Raised by primitive operation at unknown location
Called from Stdlib__Fun.protect in file "fun.ml", line 33, characters 8-15
Re-raised at Stdlib__Fun.protect in file "fun.ml", line 38, characters 6-52
Called from Topeval.load_lambda in file "toplevel/byte/topeval.ml", line 89, characters 4-150

OCaml integers range from \(-2^{62}\) to \(2^{62}-1\) on modern platforms. They are implemented with 64-bit machine words, which is the size of a register on 64-bit processor. But one of those bits is “stolen” by the OCaml implementation, leading to a 63-bit representation. That bit is used at run time to distinguish integers from pointers. For applications that need true 64-bit integers, there is an Int64 module in the standard library. And for applications that need arbitrary-precision integers, there is a separate Zarith library. But for most purposes, the built-in int type suffices and offers the best performance.

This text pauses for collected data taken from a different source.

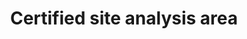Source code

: ---
title: 'Certified site analysis area'
field: 'is.certifiedSite.analysisArea'
slug: 'is-certifiedsite-analysisarea'
comment: 'Area in hectares'
required: False
module: 'Certified Resource or Site'
cluster: 'Certification'
policy: 'Free value. Single value only.'
layout: 'home'
---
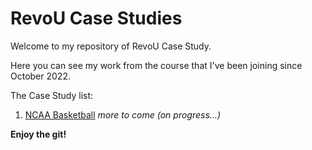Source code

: # RevoU Case Studies

Welcome to my repository of RevoU Case Study.

Here you can see my work from the course that I've been joining since October 2022.

The Case Study list:
1. [NCAA Basketball](../main/ncaa_basketball)
*more to come (on progress...)*

**Enjoy the git!**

Type float: Floating-point numbers. OCaml floats are IEEE 754 double-precision floating-point numbers. Syntactically, they must always contain a dot—for example, 3.14 or 3.0 or even 3.. The last is a float; if you write it as 3, it is instead an int:

3.

- : float = 3.

- : int = 3

OCaml deliberately does not support operator overloading, Arithmetic operations on floats are written with a dot after them. For example, floating-point multiplication is written *. not *:

3.14 *. 2.

- : float = 6.28

3.14 * 2.

File "[7]", line 1, characters 0-4:
1 | 3.14 * 2.
    ^^^^
Error: This expression has type float but an expression was expected of type
         int

OCaml will not automatically convert between int and float. If you want to convert, there are two built-in functions for that purpose: int_of_float and float_of_int.

3.14 *. (float_of_int 2)

- : float = 6.28

As in any language, the floating-point representation is approximate. That can lead to rounding errors:

0.1 +. 0.2

- : float = 0.300000000000000044

The same behavior can be observed in Python and Java, too. If you haven’t encountered this phenomenon before, here’s a basic guide to floating-point representation that you might enjoy reading.

Type bool: Booleans. The boolean values are written true and false. The usual short-circuit conjunction && and disjunction || operators are available.

Type char: Characters. Characters are written with single quotes, such as 'a', 'b', and 'c'. They are represented as bytes —that is, 8-bit integers— in the ISO 8859-1 “Latin-1” encoding. The first half of the characters in that range are the standard ASCII characters. You can convert characters to and from integers with char_of_int and int_of_char.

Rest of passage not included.